→ **Activity**:
From the data below, retype exactly the lines starting with the one that contains "Límite de exposición" and ending with the one that contains "ACGIH. (2023). Threshold", both included.

(Plain-text document sources)
· · · ·

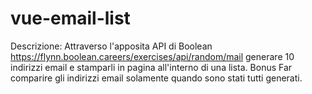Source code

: # vue-email-list



Descrizione:
Attraverso l'apposita API di Boolean
https://flynn.boolean.careers/exercises/api/random/mail
generare 10 indirizzi email e stamparli in pagina all'interno di una lista.
Bonus
Far comparire gli indirizzi email solamente quando sono stati tutti generati.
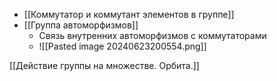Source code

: - [[Коммутатор и коммутант элементов в группе]]
- [[Группа автоморфизмов]]
	- Связь внутренних автоморфизмов с коммутаторами
	- ![[Pasted image 20240623200554.png]]


[[Действие группы на множестве. Орбита.]]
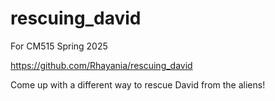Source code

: # rescuing_david
For CM515 Spring 2025

https://github.com/Rhayania/rescuing_david

Come up with a different way to rescue David from the aliens!
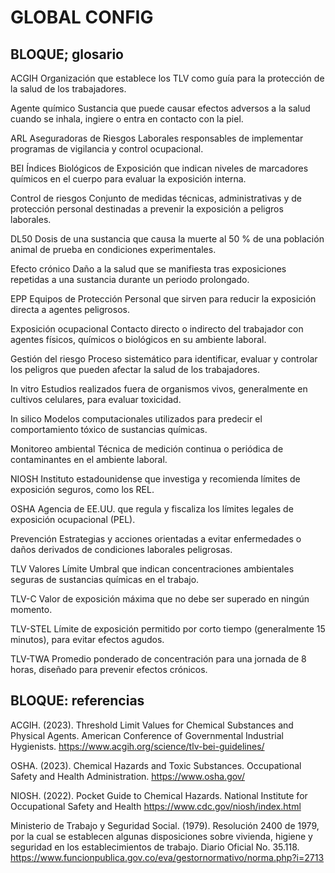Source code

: # GLOBAL CONFIG

## BLOQUE; glosario


ACGIH
Organización que establece los TLV como guía para la protección de la salud de los trabajadores.

Agente químico
Sustancia que puede causar efectos adversos a la salud cuando se inhala, ingiere o entra en contacto con la piel.

ARL
Aseguradoras de Riesgos Laborales responsables de implementar programas de vigilancia y control ocupacional.

BEI
Índices Biológicos de Exposición que indican niveles de marcadores químicos en el cuerpo para evaluar la exposición interna.

Control de riesgos
Conjunto de medidas técnicas, administrativas y de protección personal destinadas a prevenir la exposición a peligros laborales.

DL50
Dosis de una sustancia que causa la muerte al 50 % de una población animal de prueba en condiciones experimentales.

Efecto crónico
Daño a la salud que se manifiesta tras exposiciones repetidas a una sustancia durante un periodo prolongado.

EPP
Equipos de Protección Personal que sirven para reducir la exposición directa a agentes peligrosos.

Exposición ocupacional
Contacto directo o indirecto del trabajador con agentes físicos, químicos o biológicos en su ambiente laboral.

Gestión del riesgo
Proceso sistemático para identificar, evaluar y controlar los peligros que pueden afectar la salud de los trabajadores.

In vitro
Estudios realizados fuera de organismos vivos, generalmente en cultivos celulares, para evaluar toxicidad.

In silico
Modelos computacionales utilizados para predecir el comportamiento tóxico de sustancias químicas.

Monitoreo ambiental
Técnica de medición continua o periódica de contaminantes en el ambiente laboral.

NIOSH
Instituto estadounidense que investiga y recomienda límites de exposición seguros, como los REL.

OSHA
Agencia de EE.UU. que regula y fiscaliza los límites legales de exposición ocupacional (PEL).

Prevención
Estrategias y acciones orientadas a evitar enfermedades o daños derivados de condiciones laborales peligrosas.

TLV
Valores Límite Umbral que indican concentraciones ambientales seguras de sustancias químicas en el trabajo.

TLV-C
Valor de exposición máxima que no debe ser superado en ningún momento.

TLV-STEL
Límite de exposición permitido por corto tiempo (generalmente 15 minutos), para evitar efectos agudos.

TLV-TWA
Promedio ponderado de concentración para una jornada de 8 horas, diseñado para prevenir efectos crónicos.




## BLOQUE: referencias

ACGIH. (2023). Threshold Limit Values for Chemical Substances and Physical Agents. American Conference of Governmental Industrial Hygienists. https://www.acgih.org/science/tlv-bei-guidelines/ 

OSHA. (2023). Chemical Hazards and Toxic Substances. Occupational Safety and Health Administration. https://www.osha.gov/ 

NIOSH. (2022). Pocket Guide to Chemical Hazards. National Institute for Occupational Safety and Health https://www.cdc.gov/niosh/index.html 

Ministerio de Trabajo y Seguridad Social. (1979). Resolución 2400 de 1979, por la cual se establecen algunas disposiciones sobre vivienda, higiene y seguridad en los establecimientos de trabajo. Diario Oficial No. 35.118. https://www.funcionpublica.gov.co/eva/gestornormativo/norma.php?i=2713 

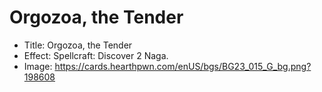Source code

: # Orgozoa, the Tender
- Title:  Orgozoa, the Tender
- Effect:  Spellcraft: Discover 2 Naga.
- Image:  https://cards.hearthpwn.com/enUS/bgs/BG23_015_G_bg.png?198608

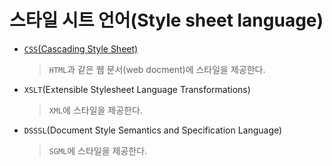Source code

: # 스타일 시트 언어(Style sheet language)

- [`CSS`(Cascading Style Sheet)](./style_sheet_language/css3.md)
  > `HTML`과 같은 웹 문서(web docment)에 스타일을 제공한다.
- `XSLT`(Extensible Stylesheet Language Transformations)
  > `XML`에 스타일을 제공한다.
- `DSSSL`(Document Style Semantics and Specification Language)
  > `SGML`에 스타일을 제공한다.
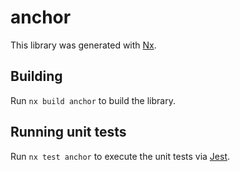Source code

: # anchor

This library was generated with [Nx](https://nx.dev).

## Building

Run `nx build anchor` to build the library.

## Running unit tests

Run `nx test anchor` to execute the unit tests via [Jest](https://jestjs.io).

· · · ·

→ **Exercise answer**:
Límite de exposición permitido por corto tiempo (generalmente 15 minutos), para evitar efectos agudos.

TLV-TWA
Promedio ponderado de concentración para una jornada de 8 horas, diseñado para prevenir efectos crónicos.




## BLOQUE: referencias

ACGIH. (2023). Threshold Limit Values for Chemical Substances and Physical Agents. American Conference of Governmental Industrial Hygienists. https://www.acgih.org/science/tlv-bei-guidelines/ 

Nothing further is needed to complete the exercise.